In this context, the art of the short story took shape with the publication of Hassan Id Belkacem’s first collection Amarayn (Lovers) in Tamazight in Morocco in 1988, and it subsequently continued throughout the years until it approximately reached 89 collections today. Although I am aware of the dangers of periodization in literature, I can methodically distinguish between two basic stages in the history of the short story genre in Tamazight:
1. The phase of establishment and exploration: its resulting corpus does not exceed three collections in addition to some stories published in magazines and newspapers that were circulating at the time such as Amoud magazine. This stage extends over a period of ten years from 1988 to 1998.
It was launched almost in a vacuum as it was not based on any written historical models in the field of contemporary narration in Tamazight unlike poetry, for instance, which was preceded by a written tradition in the form of jurisprudence poetry.[8] The art of the short story writing in the aforementioned books is characterized by the following:
- It appeared in a context characterized by the absence of any official or semi-official recognition, which consequently led to the absence of Tamazight both in the official institutions and in education. Thus, its advent was more in the exclusionary margin, far from the center, and under the aegis of some associations, especially the Moroccan Association for Research and Cultural Exchange (AMREC), which published important authors along with those mentioned previously. The powerful drive behind this stage lies in an urgent need for self-affirmation as well as an ardent confirmation that Tamazight can accommodate the written idiom and transmit various contents and subjects within the context of the dialectic of identity and difference. This kind of compulsion is what characterized this experience, subjecting it to the authority of referentiality, ideology, and the control exercised by content over creativity.

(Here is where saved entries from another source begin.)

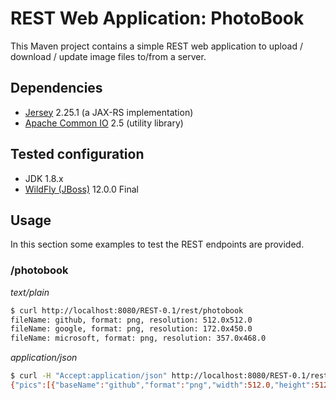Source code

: # REST Web Application: PhotoBook
This Maven project contains a simple REST web application to upload / download /
update image files to/from a server.

## Dependencies
- [Jersey](https://jersey.github.io/) 2.25.1 (a JAX-RS implementation)
- [Apache Common IO](https://commons.apache.org/proper/commons-io/) 2.5 (utility library)

## Tested configuration
- JDK 1.8.x
- [WildFly (JBoss)](http://wildfly.org/downloads/) 12.0.0 Final

## Usage
In this section some examples to test the REST endpoints are provided.

### /photobook
*text/plain*
```sh
$ curl http://localhost:8080/REST-0.1/rest/photobook
fileName: github, format: png, resolution: 512.0x512.0
fileName: google, format: png, resolution: 172.0x450.0
fileName: microsoft, format: png, resolution: 357.0x468.0
```

*application/json*
```sh
$ curl -H "Accept:application/json" http://localhost:8080/REST-0.1/rest/photobook
{"pics":[{"baseName":"github","format":"png","width":512.0,"height":512.0},{"baseName":"google","format":"png","width":450.0,"height":172.0},{"baseName":"microsoft","format":"png","width":468.0,"height":357.0}]}%
```

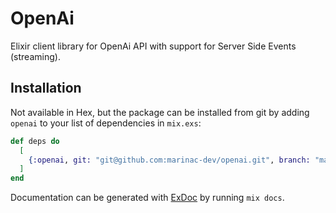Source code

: # OpenAi

Elixir client library for OpenAi API with support for Server Side Events (streaming).

## Installation

Not available in Hex, but the package can be installed from git
by adding `openai` to your list of dependencies in `mix.exs`:

```elixir
def deps do
  [
    {:openai, git: "git@github.com:marinac-dev/openai.git", branch: "master"},
  ]
end
```

Documentation can be generated with [ExDoc](https://github.com/elixir-lang/ex_doc) by running `mix docs`.
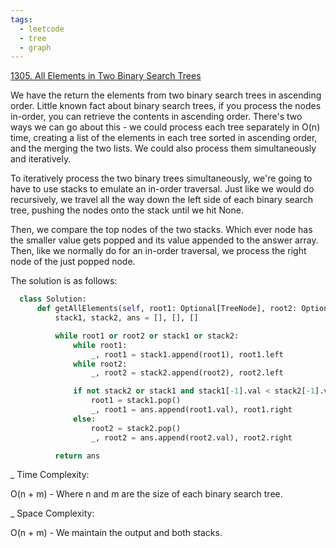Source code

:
 ```yaml
---
tags:
  - leetcode
  - tree
  - graph
---
```


<a href="https://leetcode.com/problems/all-elements-in-two-binary-search-trees/">
1305. All Elements in Two Binary Search Trees</a>

We have the return the elements from two binary search trees in ascending order.
Little known fact about binary search trees, if you process the nodes in-order,
you can retrieve the contents in ascending order. There's two ways we can go
about this - we could process each tree separately in O(n) time, creating a list
of the elements in each tree sorted in ascending order, and the merging the two
lists. We could also process them simultaneously and iteratively.

To iteratively process the two binary trees simultaneously, we're going to have
to use stacks to emulate an in-order traversal. Just like we would do
recursively, we travel all the way down the left side of each binary search
tree, pushing the nodes onto the stack until we hit None.

Then, we compare the top nodes of the two stacks. Which ever node has the
smaller value gets popped and its value appended to the answer array. Then, like
we normally do for an in-order traversal, we process the right node of the just
popped node.

The solution is as follows:

```python
  class Solution:
      def getAllElements(self, root1: Optional[TreeNode], root2: Optional[TreeNode]) -> List[int]:
          stack1, stack2, ans = [], [], []

          while root1 or root2 or stack1 or stack2:
              while root1:
                  _, root1 = stack1.append(root1), root1.left
              while root2:
                  _, root2 = stack2.append(root2), root2.left

              if not stack2 or stack1 and stack1[-1].val < stack2[-1].val:
                  root1 = stack1.pop()
                  _, root1 = ans.append(root1.val), root1.right
              else:
                  root2 = stack2.pop()
                  _, root2 = ans.append(root2.val), root2.right

          return ans
```

\_ Time Complexity:

O(n + m) - Where n and m are the size of each binary search tree.

\_ Space Complexity:

O(n + m) - We maintain the output and both stacks.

- It adopts Arabic script due to the general state ideological constraints and epistemological obstacles; a stage where everything relating to Amazigh culture was dubbed impermissible, elusive, and unthinkable. Additionally, the adoption of personal interpretations of segmentation and spelling rules due to the absence of standardization and institutionalization only contributed to the aggravation of marginalization.
- It was published without any designation of its genre, neither on the cover nor inside the text, except Ed Belkacem's collection designated as "Tadiminin"[9]but within the dedication. Designating a title for the literary works assumed a referential and thematic character that has not yet opened up to the horizons of interpretation and allusiveness.
- It was remarkably tolerant at the linguistic level as it accepted extraneous vocabulary and borrowed from other languages.
- It was poor in female voices.
- The pioneering writers of this phase stopped after their first fictional work, and thus succumbed to discontinuous innovation.
At this stage, a transformation took place at the structural level by moving to the long short story. Tighrī n tabarāt, The first long short story collection, in the history of narrative literature written in Tamazight appeared in 1993. On the semantic level, there is a transition from a short story that is committed to a cause and depends on the power of ideology, as in Amarayn, to a new kind that began to be relatively preoccupied with aesthetics, artistic vision, and linguistic solidity as in the Anzlīf published in 1998. In this latter, one begins to feel a kind of metamorphosis in the short story domain, resulting from an awareness of the need to establish some kind of distance between social and political discourse and literature without completely disengaging from the bondage of ideological discourse as we will see later.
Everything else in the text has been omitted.